Member of the Legislative Assembly of British Columbia for Surrey-Panorama
- Incumbent
- Assumed office October 19, 2024
- Preceded by: Jinny Sims

Personal details
- Party: BC Conservatives

= Bryan Tepper =

Canadian politician

Bryan Tepper is a Canadian politician who was elected to the Legislative Assembly of British Columbia in the 2024 British Columbia general election. He represents the electoral district of Surrey-Panorama as a member of the Conservative Party of British Columbia.

== Early life and career ==
Tepper has resided in the community of Ocean Park in Surrey, British Columbia for 2 decades with his wife Rona and their three children. He worked as a RCMP police officer and was transferred to the city of Surrey in 2004. During his career, he led a watch in District 3 in Newton/Panorama. He retired by the time of the 2024 British Columbia general election.
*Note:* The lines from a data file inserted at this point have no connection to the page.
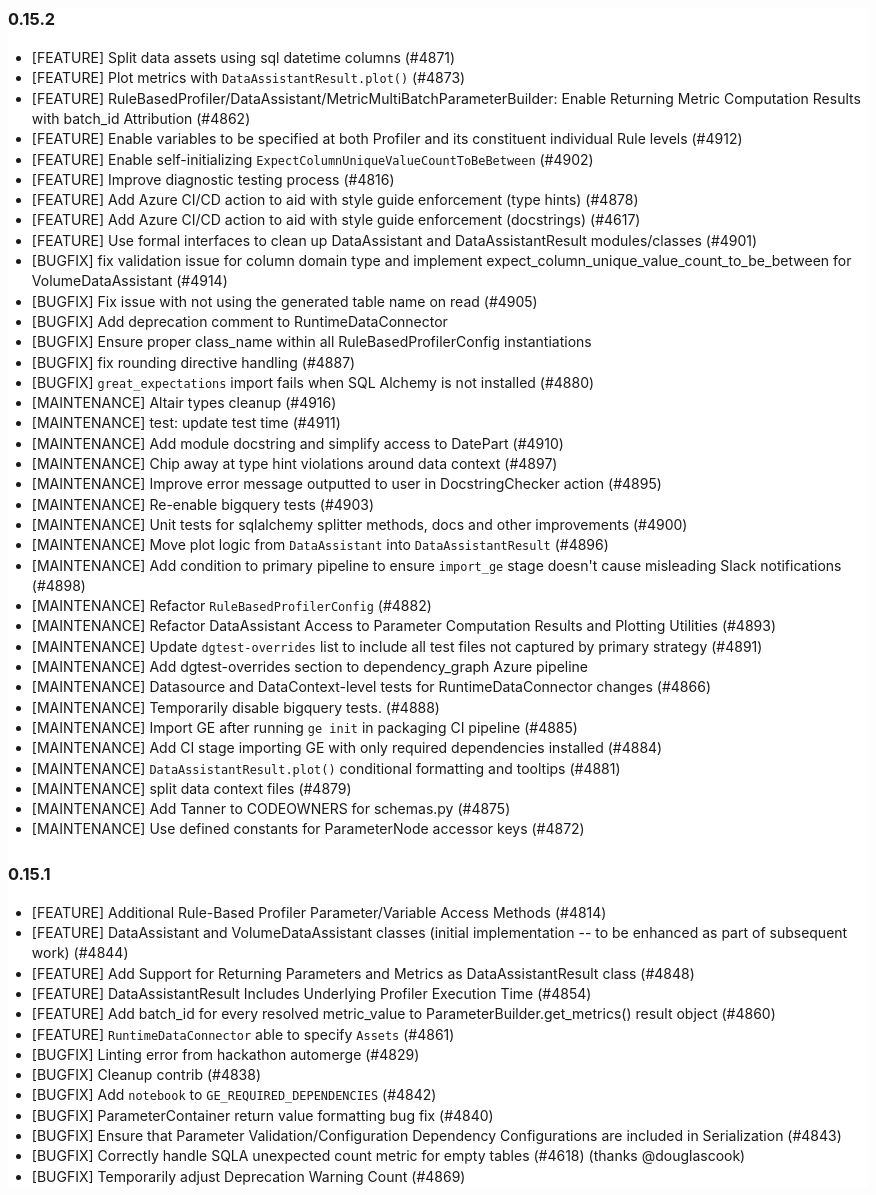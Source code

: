### 0.15.2
* [FEATURE] Split data assets using sql datetime columns (#4871)
* [FEATURE] Plot metrics with `DataAssistantResult.plot()` (#4873)
* [FEATURE] RuleBasedProfiler/DataAssistant/MetricMultiBatchParameterBuilder: Enable Returning Metric Computation Results with batch_id Attribution (#4862)
* [FEATURE] Enable variables to be specified at both Profiler and its constituent individual Rule levels (#4912)
* [FEATURE] Enable self-initializing `ExpectColumnUniqueValueCountToBeBetween` (#4902)
* [FEATURE] Improve diagnostic testing process (#4816)
* [FEATURE] Add Azure CI/CD action to aid with style guide enforcement (type hints) (#4878)
* [FEATURE] Add Azure CI/CD action to aid with style guide enforcement (docstrings) (#4617)
* [FEATURE] Use formal interfaces to clean up DataAssistant and DataAssistantResult modules/classes (#4901)
* [BUGFIX] fix validation issue for column domain type and implement expect_column_unique_value_count_to_be_between for VolumeDataAssistant (#4914)
* [BUGFIX] Fix issue with not using the generated table name on read (#4905)
* [BUGFIX] Add deprecation comment to RuntimeDataConnector
* [BUGFIX] Ensure proper class_name within all RuleBasedProfilerConfig instantiations
* [BUGFIX] fix rounding directive handling (#4887)
* [BUGFIX] `great_expectations` import fails when SQL Alchemy is not installed (#4880)
* [MAINTENANCE] Altair types cleanup (#4916)
* [MAINTENANCE] test: update test time (#4911)
* [MAINTENANCE] Add module docstring and simplify access to DatePart (#4910)
* [MAINTENANCE] Chip away at type hint violations around data context (#4897)
* [MAINTENANCE] Improve error message outputted to user in DocstringChecker action (#4895)
* [MAINTENANCE] Re-enable bigquery tests (#4903)
* [MAINTENANCE] Unit tests for sqlalchemy splitter methods, docs and other improvements (#4900)
* [MAINTENANCE] Move plot logic from `DataAssistant` into `DataAssistantResult` (#4896)
* [MAINTENANCE] Add condition to primary pipeline to ensure `import_ge` stage doesn't cause misleading Slack notifications (#4898)
* [MAINTENANCE] Refactor `RuleBasedProfilerConfig` (#4882)
* [MAINTENANCE] Refactor DataAssistant Access to Parameter Computation Results and Plotting Utilities (#4893)
* [MAINTENANCE] Update `dgtest-overrides` list to include all test files not captured by primary strategy (#4891)
* [MAINTENANCE] Add dgtest-overrides section to dependency_graph Azure pipeline
* [MAINTENANCE] Datasource and DataContext-level tests for RuntimeDataConnector changes (#4866)
* [MAINTENANCE] Temporarily disable bigquery tests. (#4888)
* [MAINTENANCE] Import GE after running `ge init` in packaging CI pipeline (#4885)
* [MAINTENANCE] Add CI stage importing GE with only required dependencies installed (#4884)
* [MAINTENANCE] `DataAssistantResult.plot()` conditional formatting and tooltips (#4881)
* [MAINTENANCE] split data context files (#4879)
* [MAINTENANCE] Add Tanner to CODEOWNERS for schemas.py (#4875)
* [MAINTENANCE]  Use defined constants for ParameterNode accessor keys (#4872)

### 0.15.1
* [FEATURE] Additional Rule-Based Profiler Parameter/Variable Access Methods (#4814)
* [FEATURE] DataAssistant and VolumeDataAssistant classes (initial implementation -- to be enhanced as part of subsequent work) (#4844)
* [FEATURE] Add Support for Returning Parameters and Metrics as DataAssistantResult class (#4848)
* [FEATURE] DataAssistantResult Includes Underlying Profiler Execution Time (#4854)
* [FEATURE] Add batch_id for every resolved metric_value to ParameterBuilder.get_metrics() result object (#4860)
* [FEATURE] `RuntimeDataConnector` able to specify `Assets` (#4861)
* [BUGFIX] Linting error from hackathon automerge (#4829)
* [BUGFIX] Cleanup contrib (#4838)
* [BUGFIX] Add `notebook` to `GE_REQUIRED_DEPENDENCIES` (#4842)
* [BUGFIX] ParameterContainer return value formatting bug fix (#4840)
* [BUGFIX] Ensure that Parameter Validation/Configuration Dependency Configurations are included in Serialization (#4843)
* [BUGFIX] Correctly handle SQLA unexpected count metric for empty tables (#4618) (thanks @douglascook)
* [BUGFIX] Temporarily adjust Deprecation Warning Count (#4869)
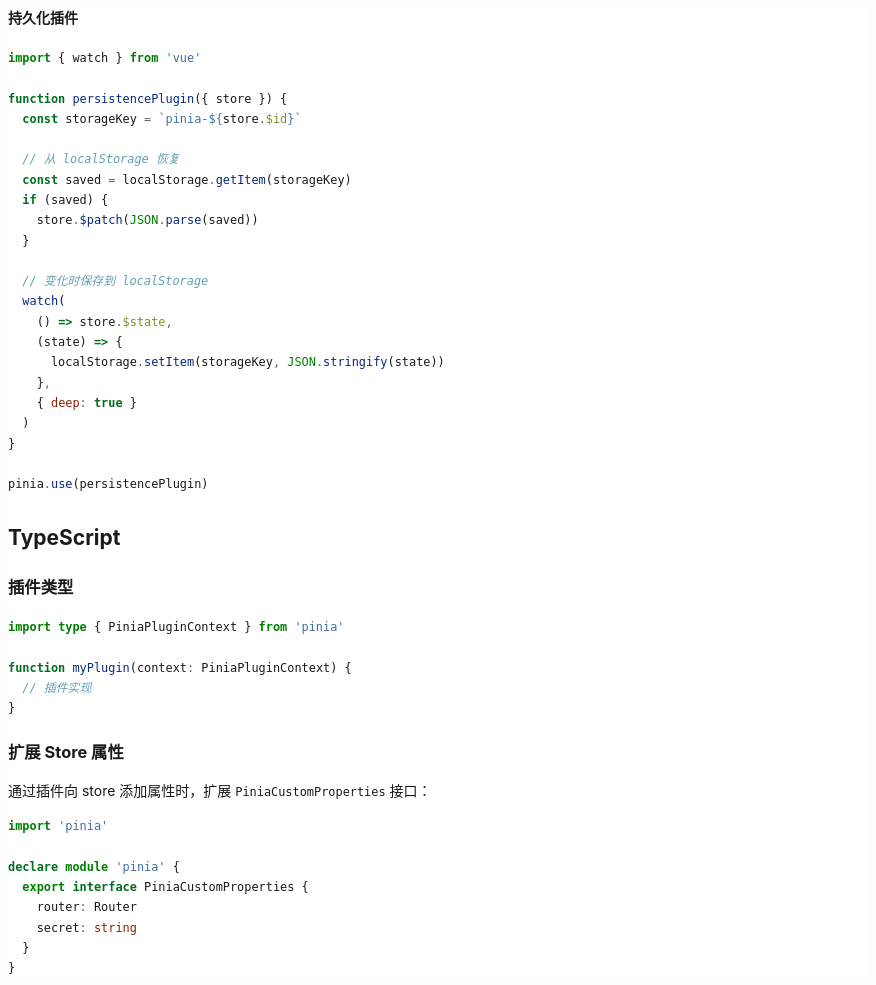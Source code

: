 #### 持久化插件

```js
import { watch } from 'vue'

function persistencePlugin({ store }) {
  const storageKey = `pinia-${store.$id}`
  
  // 从 localStorage 恢复
  const saved = localStorage.getItem(storageKey)
  if (saved) {
    store.$patch(JSON.parse(saved))
  }
  
  // 变化时保存到 localStorage
  watch(
    () => store.$state,
    (state) => {
      localStorage.setItem(storageKey, JSON.stringify(state))
    },
    { deep: true }
  )
}

pinia.use(persistencePlugin)
```

## TypeScript

### 插件类型

```ts
import type { PiniaPluginContext } from 'pinia'

function myPlugin(context: PiniaPluginContext) {
  // 插件实现
}
```

### 扩展 Store 属性

通过插件向 store 添加属性时，扩展 `PiniaCustomProperties` 接口：

```ts
import 'pinia'

declare module 'pinia' {
  export interface PiniaCustomProperties {
    router: Router
    secret: string
  }
}
```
Beyond his professional roles, Tepper and his wife are active volunteers in multiple organizations in their community including the Ocean Park Community Association, Crescent Beach Property Owners Association, the Crescent Beach Swim Club, Surrey Orcas Water Polo, and Crescent Beach Yacht Club.

During his career as an RCMP officer he served as the treasurer of the Mounted Police Professional Association of Canada (MPPAC). As treasurer he was involved in securing the right to associate for RCMP members, paving the way for representation for RCMP members, by winning a landmark lawsuit against the federal government.

== Political career ==
=== 2024 Conservative Nomination ===
Tepper sought the Conservative Party nomination to be a candidate in the 2017 South Surrey—White Rock federal by-election but lost to Kerry-Lynne Findlay.

Tepper was originally nominated as the Conservative Party of British Columbia candidate in neighbouring Surrey-White Rock for the 2024 provincial election. However, after BC United abruptly ended its campaign to collaborate with the Conservatives, Tepper was moved to Surrey-Panorama to allow Trevor Halford, the incumbent BC United to run as the party's candidate in Surrey-White Rock.

=== 2024 Election and Conservative Leadership ===
On election night, he defeated NDP incumbent Jinny Sims with 49.6% of the votes, a slim margin of 263 votes. He currently serves as the Critic for Community Safety and Integrated Services.

== Policy positions ==
Tepper has shared that healthcare reform is a main priority, including by addressing recruitment and retention challenges, emergency room closures, and delayed patient care. He has shared his belief that reducing administrative burdens such as cutting red tape will make BC a more attractive place for medical professionals.

Tepper serves as the Critic for Community Safety and Integrated Services. He has shared his intention to use his background in public safety to promote an approach that emphasizes collaboration on agencies and integrated community services. He has shared his belief that effective drug policy should include a tough-on-crime approach to tackling the issue of drug diversion and a plan for compassionate rehabilitation.

His stated priority issues are: crime and drug addiction, health care reform, and economy and affordability.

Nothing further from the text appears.